The lieutenant stared at him, intrigued. “At least you think about those things,” he said, recovering his aplomb and his smile between spoonfuls of soup. “At least you don’t get bored talking about the revolution.”
“No, it doesn’t bore me.” Mayta smiled at him. “On the contrary.”
My fellow student Mayta — he never became “sensualized.” Of all the impressions I have of him from those fleeting encounters we had over the course of the years, the strongest is of the frugality that emanated from his person, from his appearance, from his gestures. Even in his way of sitting in a café, of looking over the menu, of telling the waiter his choice, even in his way of accepting a cigarette, there was something ascetic.
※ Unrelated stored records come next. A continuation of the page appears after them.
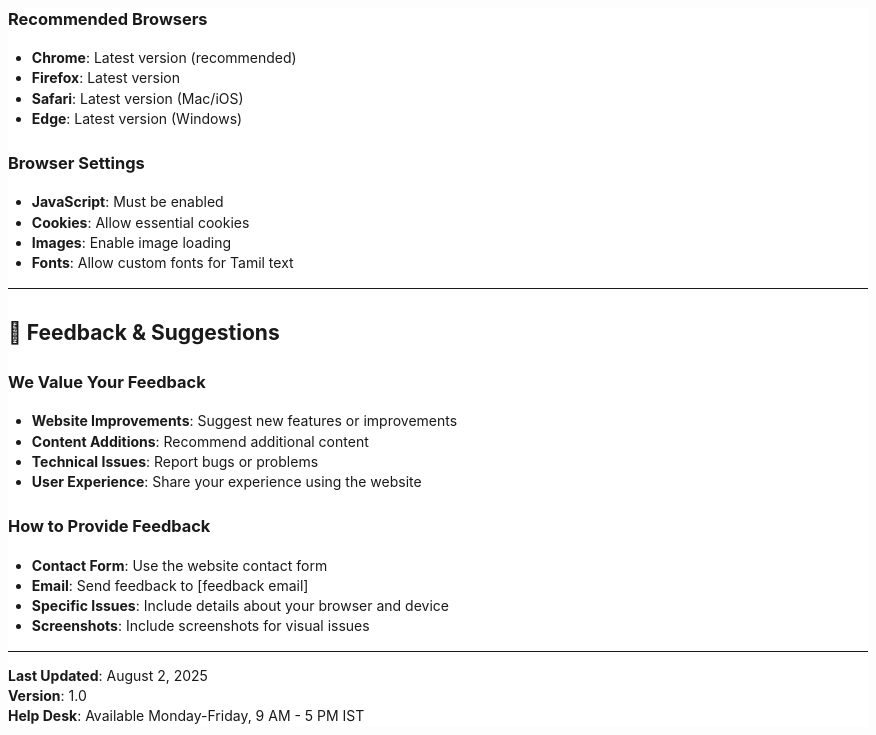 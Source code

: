 ### Recommended Browsers
- **Chrome**: Latest version (recommended)
- **Firefox**: Latest version
- **Safari**: Latest version (Mac/iOS)
- **Edge**: Latest version (Windows)

### Browser Settings
- **JavaScript**: Must be enabled
- **Cookies**: Allow essential cookies
- **Images**: Enable image loading
- **Fonts**: Allow custom fonts for Tamil text

---

## 🔄 Feedback & Suggestions

### We Value Your Feedback
- **Website Improvements**: Suggest new features or improvements
- **Content Additions**: Recommend additional content
- **Technical Issues**: Report bugs or problems
- **User Experience**: Share your experience using the website

### How to Provide Feedback
- **Contact Form**: Use the website contact form
- **Email**: Send feedback to [feedback email]
- **Specific Issues**: Include details about your browser and device
- **Screenshots**: Include screenshots for visual issues

---

**Last Updated**: August 2, 2025  
**Version**: 1.0  
**Help Desk**: Available Monday-Friday, 9 AM - 5 PM IST
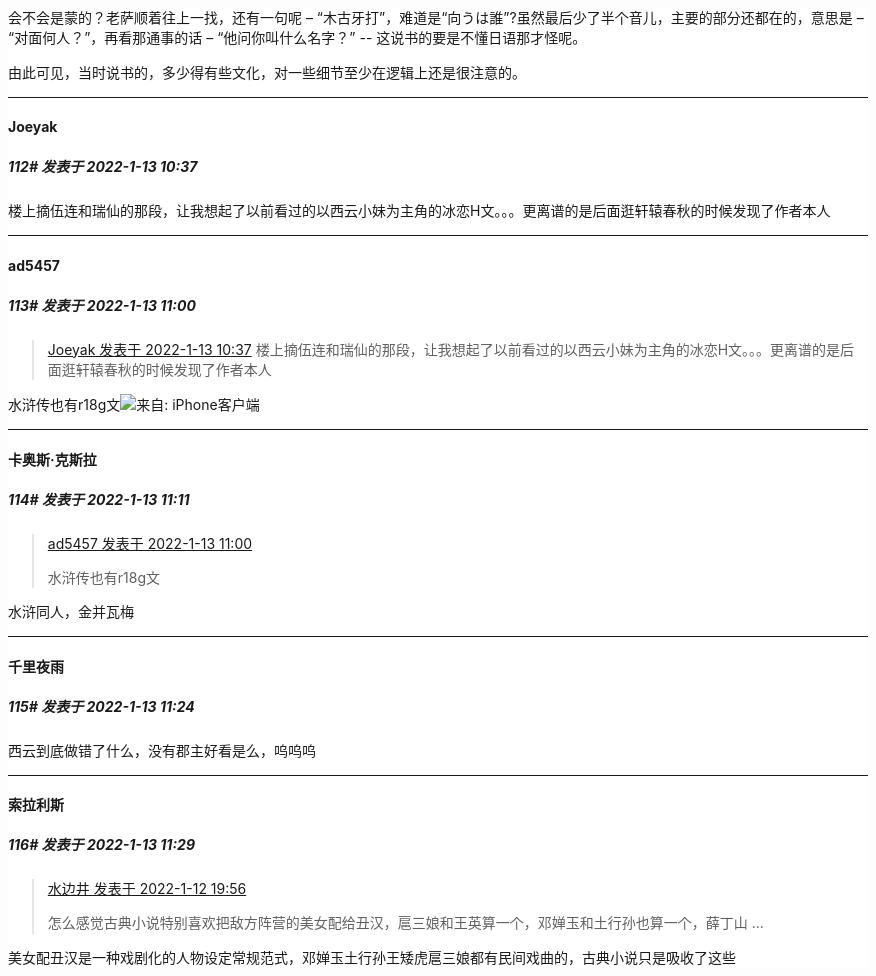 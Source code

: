 会不会是蒙的？老萨顺着往上一找，还有一句呢 – “木古牙打”，难道是“向うは誰”?虽然最后少了半个音儿，主要的部分还都在的，意思是 – “对面何人？”，再看那通事的话 – “他问你叫什么名字？” -- 这说书的要是不懂日语那才怪呢。

由此可见，当时说书的，多少得有些文化，对一些细节至少在逻辑上还是很注意的。

*****

####  Joeyak  
##### 112#       发表于 2022-1-13 10:37

楼上摘伍连和瑞仙的那段，让我想起了以前看过的以西云小妹为主角的冰恋H文。。。更离谱的是后面逛轩辕春秋的时候发现了作者本人



*****

####  ad5457  
##### 113#       发表于 2022-1-13 11:00

<blockquote><a href="httphttps://bbs.saraba1st.com/2b/forum.php?mod=redirect&amp;goto=findpost&amp;pid=54270484&amp;ptid=2047018" target="_blank"> Joeyak 发表于 2022-1-13 10:37</a> 楼上摘伍连和瑞仙的那段，让我想起了以前看过的以西云小妹为主角的冰恋H文。。。更离谱的是后面逛轩辕春秋的时候发现了作者本人 </blockquote>
水浒传也有r18g文<img src="https://static.saraba1st.com/image/smiley/face2017/068.png" referrerpolicy="no-referrer">来自: iPhone客户端



*****

####  卡奥斯·克斯拉  
##### 114#       发表于 2022-1-13 11:11

<blockquote><a href="httphttps://bbs.saraba1st.com/2b/forum.php?mod=redirect&amp;goto=findpost&amp;pid=54270779&amp;ptid=2047018" target="_blank">ad5457 发表于 2022-1-13 11:00</a>

水浒传也有r18g文</blockquote>
水浒同人，金并瓦梅



*****

####  千里夜雨  
##### 115#       发表于 2022-1-13 11:24

西云到底做错了什么，没有郡主好看是么，呜呜呜

*****

####  索拉利斯  
##### 116#       发表于 2022-1-13 11:29

<blockquote><a href="httphttps://bbs.saraba1st.com/2b/forum.php?mod=redirect&amp;goto=findpost&amp;pid=54264088&amp;ptid=2047018" target="_blank">水边井 发表于 2022-1-12 19:56</a>

怎么感觉古典小说特别喜欢把敌方阵营的美女配给丑汉，扈三娘和王英算一个，邓婵玉和土行孙也算一个，薛丁山 ...</blockquote>
美女配丑汉是一种戏剧化的人物设定常规范式，邓婵玉土行孙王矮虎扈三娘都有民间戏曲的，古典小说只是吸收了这些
That was what gave authority, a respectable aura, to his political theories, no matter how wild they may have seemed to me, no matter how lacking in disciples he was. The last time I saw him, weeks before the party where he met Vallejos, he was over forty and had spent at least twenty years in the struggle. No matter how much anyone might dig into his life, not even his worst enemies could accuse him of profiting, even once, from politics. On the contrary, the most consistent aspect of his career was always to have taken, with a kind of infallible intuition, all the necessary steps so that things would turn out for the worst, so that he would be entangled in problems and complications. “What he is is an amateur suicide,” a friend we had in common once said to me. “An amateur, not a real suicide,” he repeated. “Someone who likes to kill himself bit by bit.” The idea set off sparks in my head, because it was so unexpected, so picturesque, like that phrase I’m sure I heard him use that time, in his diatribe against intellectuals.